Introduction
I have used several XML parsers over the last decade including Xerces and
MS-XML. The two principal APIs are SAX and DOM.
When you've worked with XML for a while, you'll discover that DOM code is very readable - particularly when written in a
top-down style. You start from the document root element and work your way down to the data needed. In contrast, a SAX
API presents a callback mechanism. A handful of different callbacks reflect the XML content as it is parsed from
beginning to end. Your application's callback functions must manage some state information to know in what context it is
getting a text, element, or attribute node. The result is tolerable but not nearly as readable as top-down DOM access.
The advantage of SAX (and Expat) is performance. You process the XML as you parse it. The DOM approach essentially processes
the XML twice. Once to create a DOM and again when you access the DOM to extract the desired data. The latter step
requires the entire DOM object to be present in memory. In short, this is expensive in processing and memory.
With .NET, Microsoft introduced another type of XML parser called the XML Reader.
This parser provides DOM-like access in a limited forward-only manner. This allows top-down access without the need to track state or consume large chunks of memory
(for large XML files). The parser presented here was inspired by the .NET XML Reader. Wanting this functionality for C/C++, I
looked around for a C/C++ implementation that offered the same semantics for processing XML data. Not finding one, I decided to create one.
Scope
For heavy duty work, I will use Xerces or MS-XML. However, for one native Windows project I needed an XML parser that
did not require linking against a large library or creating a new COM dependency. Turns out explaining to users how to
install MS-XML is a bit of a pain. Also, I did not want to deploy an application where the XML library is larger than
the app. Zipped binaries of Xerces for x86 Windows are 18 megabytes. The app fit on a floppy disk. Remember floppy disks?
My XML needs are modest. I don't need CDATA, namespaces, XPath, DTDs, or XML schema. The API presented here allows
faking namespace support but it does not try to resolve out-of-document references. The parser is limited to the content
of the input stream. I only want to store and retrieve some XML data. If you need DTDs or validation, consider a much
larger library. This limited scope has worked very well over the last three years.
Recursive Descent Parsing
Recursive descent parsing is an easy to
understand and easy to maintain mechanism for parsing text. The approach here concentrates on a handful of utility
functions that manage a read-ahead buffer. A cursor position tracks forward progress through the buffer. The functions
return true when something is matched (and optionally consumed). The peek functions perform matching. The parse
functions extend this to also consume buffer content. The functions return false when the buffer does not match.

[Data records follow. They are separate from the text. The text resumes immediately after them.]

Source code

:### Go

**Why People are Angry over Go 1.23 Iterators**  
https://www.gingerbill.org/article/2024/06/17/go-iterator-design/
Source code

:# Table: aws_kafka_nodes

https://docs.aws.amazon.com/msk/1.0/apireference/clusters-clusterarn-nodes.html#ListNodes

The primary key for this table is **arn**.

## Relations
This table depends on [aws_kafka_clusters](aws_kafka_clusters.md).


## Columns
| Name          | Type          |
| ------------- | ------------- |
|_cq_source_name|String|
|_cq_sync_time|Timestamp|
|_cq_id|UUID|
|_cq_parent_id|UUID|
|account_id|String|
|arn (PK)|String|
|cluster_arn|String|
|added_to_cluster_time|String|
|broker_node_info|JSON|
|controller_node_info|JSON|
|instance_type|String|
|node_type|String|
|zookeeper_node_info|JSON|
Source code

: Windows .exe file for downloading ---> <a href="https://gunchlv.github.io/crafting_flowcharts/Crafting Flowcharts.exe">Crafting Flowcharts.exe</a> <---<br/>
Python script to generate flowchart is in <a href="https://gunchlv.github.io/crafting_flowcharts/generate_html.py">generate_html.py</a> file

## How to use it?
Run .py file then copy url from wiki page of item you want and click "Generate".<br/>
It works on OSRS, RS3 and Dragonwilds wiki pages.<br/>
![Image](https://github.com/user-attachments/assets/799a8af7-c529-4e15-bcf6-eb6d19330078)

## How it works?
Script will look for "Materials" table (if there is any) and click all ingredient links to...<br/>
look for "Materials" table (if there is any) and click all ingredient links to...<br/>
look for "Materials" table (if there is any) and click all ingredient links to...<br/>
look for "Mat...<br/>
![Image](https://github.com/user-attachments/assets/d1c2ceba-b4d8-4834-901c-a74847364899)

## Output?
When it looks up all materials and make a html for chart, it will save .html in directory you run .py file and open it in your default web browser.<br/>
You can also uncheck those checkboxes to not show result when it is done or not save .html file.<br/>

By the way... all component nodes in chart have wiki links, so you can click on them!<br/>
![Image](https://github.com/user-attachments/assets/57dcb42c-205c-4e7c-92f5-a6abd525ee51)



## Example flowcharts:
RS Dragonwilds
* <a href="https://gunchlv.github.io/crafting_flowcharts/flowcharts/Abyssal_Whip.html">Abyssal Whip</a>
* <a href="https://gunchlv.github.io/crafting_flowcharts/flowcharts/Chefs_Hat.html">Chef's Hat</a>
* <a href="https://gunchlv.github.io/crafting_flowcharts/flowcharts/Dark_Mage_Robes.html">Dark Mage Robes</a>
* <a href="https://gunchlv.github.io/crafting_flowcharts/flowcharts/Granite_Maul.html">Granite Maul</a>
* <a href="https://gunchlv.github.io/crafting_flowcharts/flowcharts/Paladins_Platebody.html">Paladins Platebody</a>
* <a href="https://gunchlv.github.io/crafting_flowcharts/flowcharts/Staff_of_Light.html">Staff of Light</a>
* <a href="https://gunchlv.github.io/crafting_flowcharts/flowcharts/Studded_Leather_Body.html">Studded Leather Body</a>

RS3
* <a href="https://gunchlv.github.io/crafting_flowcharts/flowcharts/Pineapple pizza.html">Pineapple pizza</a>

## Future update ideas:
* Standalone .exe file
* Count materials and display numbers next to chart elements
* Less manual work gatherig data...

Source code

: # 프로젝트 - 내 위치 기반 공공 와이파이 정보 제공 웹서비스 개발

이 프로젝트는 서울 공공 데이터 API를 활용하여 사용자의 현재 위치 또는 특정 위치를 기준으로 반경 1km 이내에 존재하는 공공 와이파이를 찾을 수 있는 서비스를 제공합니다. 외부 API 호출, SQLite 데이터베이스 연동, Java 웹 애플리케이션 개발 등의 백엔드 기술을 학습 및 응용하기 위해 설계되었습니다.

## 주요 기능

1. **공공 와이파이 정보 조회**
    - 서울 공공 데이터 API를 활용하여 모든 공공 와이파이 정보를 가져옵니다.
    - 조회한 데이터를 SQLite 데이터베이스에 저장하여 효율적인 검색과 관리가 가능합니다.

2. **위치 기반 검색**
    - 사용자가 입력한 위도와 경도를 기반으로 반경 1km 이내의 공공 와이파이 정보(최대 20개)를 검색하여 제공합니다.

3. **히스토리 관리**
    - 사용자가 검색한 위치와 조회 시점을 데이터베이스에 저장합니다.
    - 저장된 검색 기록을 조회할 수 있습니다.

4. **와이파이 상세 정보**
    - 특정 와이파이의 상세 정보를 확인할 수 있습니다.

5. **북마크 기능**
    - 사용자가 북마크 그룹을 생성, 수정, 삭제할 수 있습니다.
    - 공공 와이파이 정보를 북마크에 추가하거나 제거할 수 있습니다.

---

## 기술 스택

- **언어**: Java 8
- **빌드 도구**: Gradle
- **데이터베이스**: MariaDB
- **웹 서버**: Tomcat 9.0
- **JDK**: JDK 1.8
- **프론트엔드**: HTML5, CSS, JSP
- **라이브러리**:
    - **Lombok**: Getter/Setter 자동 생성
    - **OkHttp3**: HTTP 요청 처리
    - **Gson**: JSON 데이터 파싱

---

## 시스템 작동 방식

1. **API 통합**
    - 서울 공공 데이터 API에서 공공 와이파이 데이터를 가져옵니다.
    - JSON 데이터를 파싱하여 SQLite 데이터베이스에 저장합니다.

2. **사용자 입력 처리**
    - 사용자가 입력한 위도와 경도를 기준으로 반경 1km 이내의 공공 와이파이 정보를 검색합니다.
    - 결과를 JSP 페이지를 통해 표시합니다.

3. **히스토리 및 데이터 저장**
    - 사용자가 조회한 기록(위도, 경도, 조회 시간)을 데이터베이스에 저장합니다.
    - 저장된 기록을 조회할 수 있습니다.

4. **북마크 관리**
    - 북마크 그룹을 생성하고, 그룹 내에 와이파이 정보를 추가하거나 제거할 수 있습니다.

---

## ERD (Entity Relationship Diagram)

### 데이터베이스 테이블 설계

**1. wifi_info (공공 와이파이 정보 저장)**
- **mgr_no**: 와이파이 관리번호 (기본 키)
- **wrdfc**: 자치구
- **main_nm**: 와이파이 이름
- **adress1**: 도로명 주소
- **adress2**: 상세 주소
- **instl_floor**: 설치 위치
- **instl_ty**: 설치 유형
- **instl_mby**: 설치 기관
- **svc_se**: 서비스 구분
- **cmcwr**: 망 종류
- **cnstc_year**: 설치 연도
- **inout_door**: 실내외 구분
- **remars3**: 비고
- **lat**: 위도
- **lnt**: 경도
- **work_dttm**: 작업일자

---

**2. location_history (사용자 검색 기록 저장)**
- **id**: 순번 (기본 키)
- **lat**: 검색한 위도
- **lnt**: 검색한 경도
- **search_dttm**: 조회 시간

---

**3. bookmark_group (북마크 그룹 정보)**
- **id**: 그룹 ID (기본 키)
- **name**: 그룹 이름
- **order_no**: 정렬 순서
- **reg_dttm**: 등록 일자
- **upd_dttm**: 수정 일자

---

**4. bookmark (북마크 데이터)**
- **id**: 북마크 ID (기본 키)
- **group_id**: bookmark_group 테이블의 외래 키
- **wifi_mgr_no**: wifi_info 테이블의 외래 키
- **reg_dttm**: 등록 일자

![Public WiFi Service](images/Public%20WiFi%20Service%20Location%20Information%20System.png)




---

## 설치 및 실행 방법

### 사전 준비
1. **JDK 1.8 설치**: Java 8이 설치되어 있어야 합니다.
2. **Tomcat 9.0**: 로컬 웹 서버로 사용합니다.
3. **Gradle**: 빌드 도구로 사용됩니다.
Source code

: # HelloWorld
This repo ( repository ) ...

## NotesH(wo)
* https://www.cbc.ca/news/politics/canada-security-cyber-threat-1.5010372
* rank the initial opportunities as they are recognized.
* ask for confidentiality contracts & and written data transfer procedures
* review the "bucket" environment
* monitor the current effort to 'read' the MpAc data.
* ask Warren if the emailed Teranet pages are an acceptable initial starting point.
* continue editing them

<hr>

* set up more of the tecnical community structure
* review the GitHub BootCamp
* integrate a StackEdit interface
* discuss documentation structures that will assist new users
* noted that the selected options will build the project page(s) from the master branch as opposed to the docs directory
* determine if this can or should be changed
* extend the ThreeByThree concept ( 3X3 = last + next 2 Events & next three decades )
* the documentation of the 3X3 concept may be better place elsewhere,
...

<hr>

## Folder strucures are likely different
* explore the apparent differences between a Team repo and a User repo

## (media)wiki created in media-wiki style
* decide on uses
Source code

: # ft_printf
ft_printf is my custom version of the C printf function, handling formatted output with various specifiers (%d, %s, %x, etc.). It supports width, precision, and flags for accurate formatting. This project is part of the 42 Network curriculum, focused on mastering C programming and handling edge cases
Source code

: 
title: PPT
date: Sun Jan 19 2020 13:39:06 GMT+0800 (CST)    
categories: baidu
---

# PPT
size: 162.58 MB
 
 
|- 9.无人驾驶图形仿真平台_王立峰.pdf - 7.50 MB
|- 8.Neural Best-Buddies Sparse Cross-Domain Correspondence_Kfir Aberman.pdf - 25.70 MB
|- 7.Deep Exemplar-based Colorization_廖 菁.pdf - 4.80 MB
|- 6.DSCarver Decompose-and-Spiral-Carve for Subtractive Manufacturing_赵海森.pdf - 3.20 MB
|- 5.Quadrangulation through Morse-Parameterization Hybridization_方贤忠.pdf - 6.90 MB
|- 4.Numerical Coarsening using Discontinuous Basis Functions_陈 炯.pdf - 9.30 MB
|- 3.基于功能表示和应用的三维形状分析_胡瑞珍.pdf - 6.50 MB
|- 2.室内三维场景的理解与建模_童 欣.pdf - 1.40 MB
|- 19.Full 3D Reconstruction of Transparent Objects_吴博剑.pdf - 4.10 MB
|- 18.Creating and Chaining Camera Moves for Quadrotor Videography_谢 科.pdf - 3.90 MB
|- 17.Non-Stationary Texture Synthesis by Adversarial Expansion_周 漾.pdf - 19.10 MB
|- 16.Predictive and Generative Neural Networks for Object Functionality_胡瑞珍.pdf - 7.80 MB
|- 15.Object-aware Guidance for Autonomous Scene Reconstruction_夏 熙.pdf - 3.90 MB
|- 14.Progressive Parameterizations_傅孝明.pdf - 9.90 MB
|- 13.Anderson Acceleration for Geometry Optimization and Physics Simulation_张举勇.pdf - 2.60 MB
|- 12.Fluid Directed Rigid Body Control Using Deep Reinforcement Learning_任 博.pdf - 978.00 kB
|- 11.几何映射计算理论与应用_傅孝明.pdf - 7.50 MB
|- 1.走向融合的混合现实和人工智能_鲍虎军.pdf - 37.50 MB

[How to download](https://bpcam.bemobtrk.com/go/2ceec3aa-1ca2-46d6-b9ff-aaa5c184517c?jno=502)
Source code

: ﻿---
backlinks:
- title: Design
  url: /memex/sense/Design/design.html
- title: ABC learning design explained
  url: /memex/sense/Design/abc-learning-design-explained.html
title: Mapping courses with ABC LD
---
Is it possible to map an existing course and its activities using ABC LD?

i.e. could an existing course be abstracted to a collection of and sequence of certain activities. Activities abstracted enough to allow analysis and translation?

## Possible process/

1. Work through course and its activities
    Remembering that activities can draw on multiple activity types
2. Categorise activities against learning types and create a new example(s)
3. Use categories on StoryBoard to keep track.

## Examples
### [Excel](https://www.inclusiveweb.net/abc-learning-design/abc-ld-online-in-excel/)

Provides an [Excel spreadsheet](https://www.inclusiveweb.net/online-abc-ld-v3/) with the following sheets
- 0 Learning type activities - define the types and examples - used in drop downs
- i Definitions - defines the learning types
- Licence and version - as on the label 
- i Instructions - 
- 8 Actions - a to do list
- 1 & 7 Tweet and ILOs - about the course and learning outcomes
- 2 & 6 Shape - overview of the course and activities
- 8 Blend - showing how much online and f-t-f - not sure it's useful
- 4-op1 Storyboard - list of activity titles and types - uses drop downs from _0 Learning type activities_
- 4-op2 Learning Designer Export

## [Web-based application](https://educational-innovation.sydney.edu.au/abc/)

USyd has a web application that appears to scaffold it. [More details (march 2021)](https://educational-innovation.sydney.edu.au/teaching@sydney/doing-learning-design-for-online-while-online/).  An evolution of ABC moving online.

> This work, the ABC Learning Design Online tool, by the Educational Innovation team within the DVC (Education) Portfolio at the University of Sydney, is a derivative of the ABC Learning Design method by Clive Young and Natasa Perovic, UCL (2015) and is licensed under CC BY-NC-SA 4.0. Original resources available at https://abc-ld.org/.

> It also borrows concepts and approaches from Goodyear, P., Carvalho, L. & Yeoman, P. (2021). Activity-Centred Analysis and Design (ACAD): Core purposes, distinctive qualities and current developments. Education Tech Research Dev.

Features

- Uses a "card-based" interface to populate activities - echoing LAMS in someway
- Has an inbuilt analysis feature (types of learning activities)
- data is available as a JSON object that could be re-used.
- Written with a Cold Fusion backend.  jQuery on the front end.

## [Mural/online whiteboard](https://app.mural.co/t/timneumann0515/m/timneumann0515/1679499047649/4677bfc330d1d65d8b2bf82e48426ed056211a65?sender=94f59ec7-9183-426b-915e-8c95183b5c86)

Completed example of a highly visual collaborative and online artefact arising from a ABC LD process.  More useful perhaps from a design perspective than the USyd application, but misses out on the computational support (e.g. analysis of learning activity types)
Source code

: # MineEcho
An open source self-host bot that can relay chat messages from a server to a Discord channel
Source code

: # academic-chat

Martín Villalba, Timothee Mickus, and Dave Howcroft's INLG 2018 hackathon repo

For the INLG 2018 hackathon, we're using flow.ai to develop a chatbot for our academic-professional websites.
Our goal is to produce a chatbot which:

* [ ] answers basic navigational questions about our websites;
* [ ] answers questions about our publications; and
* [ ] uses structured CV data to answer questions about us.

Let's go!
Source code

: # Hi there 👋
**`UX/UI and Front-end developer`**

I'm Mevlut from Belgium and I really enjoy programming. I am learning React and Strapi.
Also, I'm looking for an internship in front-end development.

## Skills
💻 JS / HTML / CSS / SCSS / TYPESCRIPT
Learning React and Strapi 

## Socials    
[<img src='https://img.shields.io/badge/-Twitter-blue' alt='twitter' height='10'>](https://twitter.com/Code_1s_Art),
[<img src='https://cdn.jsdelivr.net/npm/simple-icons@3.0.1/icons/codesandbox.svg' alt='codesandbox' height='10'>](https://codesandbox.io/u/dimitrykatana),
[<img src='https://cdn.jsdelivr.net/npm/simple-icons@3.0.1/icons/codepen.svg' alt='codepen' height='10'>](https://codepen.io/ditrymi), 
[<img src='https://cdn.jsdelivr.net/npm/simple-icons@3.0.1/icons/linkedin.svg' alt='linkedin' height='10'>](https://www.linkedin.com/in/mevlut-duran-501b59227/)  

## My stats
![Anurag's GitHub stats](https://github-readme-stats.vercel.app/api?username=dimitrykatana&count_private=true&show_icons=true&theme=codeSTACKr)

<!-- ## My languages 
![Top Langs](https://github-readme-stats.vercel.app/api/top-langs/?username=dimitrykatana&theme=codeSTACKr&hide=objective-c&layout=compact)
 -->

In this case, the buffer is left untouched (e.g., the cursor position does not change).
bool peekMatch(const char *text, size_t len);
bool peekMatch(const char text);
bool parseMatch(const char *text, size_t len);
bool parseMatch(const char text);
The above functions are the foundation for the whole parser. The result is significant functionality in only 618 lines (as of this writing) of code.
Performance and Memory
The read-ahead buffer tries to read data from the stream in fixed chunks. The parser is currently designed such that
no single parseable item can exceed the size of the read-ahead buffer. I don't embed binary blobs so this has not been
an issue for me. If you run into a situation where the internal buffer is too small, you can alter the source code to make the buffer larger.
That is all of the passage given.